INFORMATION SHOWN below:

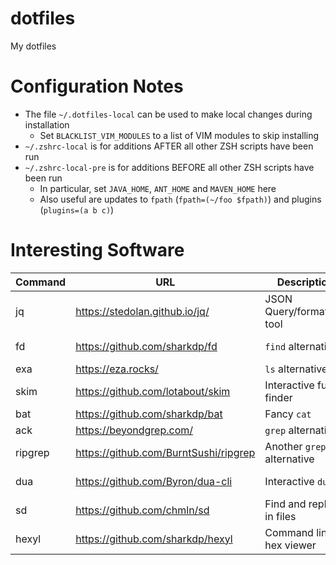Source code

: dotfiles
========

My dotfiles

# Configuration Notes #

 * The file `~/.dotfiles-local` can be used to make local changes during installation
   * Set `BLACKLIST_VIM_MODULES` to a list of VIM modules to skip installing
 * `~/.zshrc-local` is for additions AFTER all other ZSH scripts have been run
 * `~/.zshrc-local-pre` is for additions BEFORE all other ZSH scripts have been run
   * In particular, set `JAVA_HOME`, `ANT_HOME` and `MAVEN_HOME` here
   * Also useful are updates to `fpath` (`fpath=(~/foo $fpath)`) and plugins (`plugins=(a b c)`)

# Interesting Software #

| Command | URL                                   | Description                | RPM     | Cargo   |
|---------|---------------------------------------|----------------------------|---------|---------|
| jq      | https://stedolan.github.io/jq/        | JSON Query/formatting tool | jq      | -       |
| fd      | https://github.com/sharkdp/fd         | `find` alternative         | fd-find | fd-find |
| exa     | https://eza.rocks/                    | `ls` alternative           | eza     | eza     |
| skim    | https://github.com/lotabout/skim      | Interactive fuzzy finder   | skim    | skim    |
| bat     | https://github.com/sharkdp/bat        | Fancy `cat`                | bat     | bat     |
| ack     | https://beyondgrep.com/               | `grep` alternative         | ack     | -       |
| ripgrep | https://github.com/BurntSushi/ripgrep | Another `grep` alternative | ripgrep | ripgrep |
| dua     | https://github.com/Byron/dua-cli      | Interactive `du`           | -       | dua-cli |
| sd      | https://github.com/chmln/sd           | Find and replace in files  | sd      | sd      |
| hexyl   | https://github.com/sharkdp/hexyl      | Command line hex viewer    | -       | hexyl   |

End of INFORMATION SHOWN.
INFORMATION SHOWN below:

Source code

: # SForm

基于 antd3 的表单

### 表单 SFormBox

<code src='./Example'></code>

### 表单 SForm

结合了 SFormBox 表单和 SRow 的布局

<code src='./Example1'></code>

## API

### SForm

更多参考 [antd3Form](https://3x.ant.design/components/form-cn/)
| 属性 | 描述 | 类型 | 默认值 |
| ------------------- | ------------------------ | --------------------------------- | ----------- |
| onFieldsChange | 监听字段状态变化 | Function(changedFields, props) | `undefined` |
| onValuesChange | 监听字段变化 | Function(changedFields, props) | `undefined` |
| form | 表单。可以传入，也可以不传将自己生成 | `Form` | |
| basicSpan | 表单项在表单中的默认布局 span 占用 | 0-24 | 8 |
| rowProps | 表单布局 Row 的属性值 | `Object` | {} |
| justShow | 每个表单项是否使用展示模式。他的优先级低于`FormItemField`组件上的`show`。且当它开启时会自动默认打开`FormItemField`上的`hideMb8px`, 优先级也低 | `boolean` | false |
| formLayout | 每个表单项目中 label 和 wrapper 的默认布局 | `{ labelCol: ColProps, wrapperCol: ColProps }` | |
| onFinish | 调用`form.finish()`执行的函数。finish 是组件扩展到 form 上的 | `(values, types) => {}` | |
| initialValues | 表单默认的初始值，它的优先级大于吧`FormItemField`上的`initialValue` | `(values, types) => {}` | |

End of INFORMATION SHOWN.
INFORMATION SHOWN below:

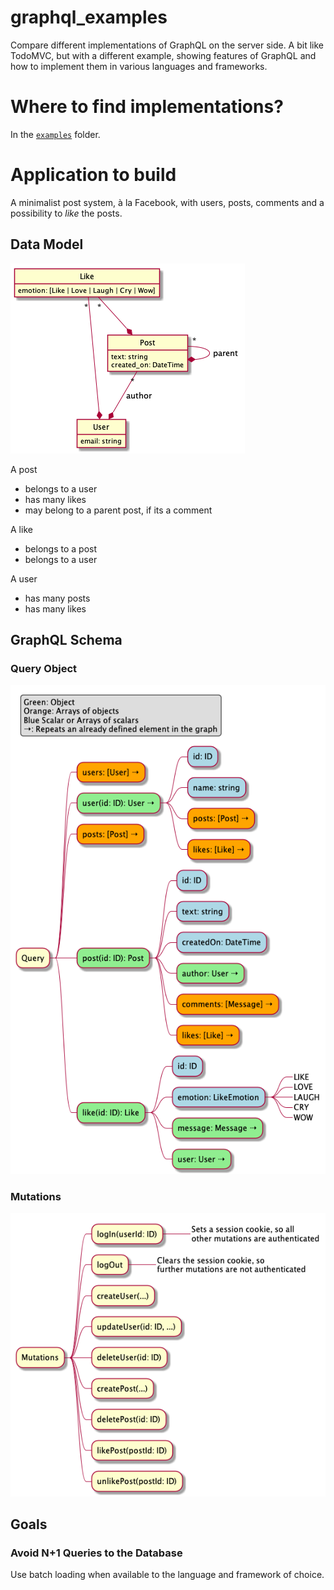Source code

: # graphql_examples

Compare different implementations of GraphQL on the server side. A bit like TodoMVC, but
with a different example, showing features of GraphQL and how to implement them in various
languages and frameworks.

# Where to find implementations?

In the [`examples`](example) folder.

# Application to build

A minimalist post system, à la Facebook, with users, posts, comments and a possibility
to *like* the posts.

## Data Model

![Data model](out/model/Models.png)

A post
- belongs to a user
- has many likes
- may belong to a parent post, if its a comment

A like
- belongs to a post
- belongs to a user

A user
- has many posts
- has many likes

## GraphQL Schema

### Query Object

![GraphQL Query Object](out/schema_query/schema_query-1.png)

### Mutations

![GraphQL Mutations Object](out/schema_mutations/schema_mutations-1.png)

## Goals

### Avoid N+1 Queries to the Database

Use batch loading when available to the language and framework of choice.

End of INFORMATION SHOWN.

**BRIEF**: In the entries above, the lines from the one bearing "with a different" up to and including the one bearing "### Query Object" should be transcribed exactly; no other line is wanted.

**SOLVED PROBLEM**:
with a different example, showing features of GraphQL and how to implement them in various
languages and frameworks.

# Where to find implementations?

In the [`examples`](example) folder.

# Application to build

A minimalist post system, à la Facebook, with users, posts, comments and a possibility
to *like* the posts.

## Data Model

![Data model](out/model/Models.png)

A post
- belongs to a user
- has many likes
- may belong to a parent post, if its a comment

A like
- belongs to a post
- belongs to a user

A user
- has many posts
- has many likes

## GraphQL Schema

### Query Object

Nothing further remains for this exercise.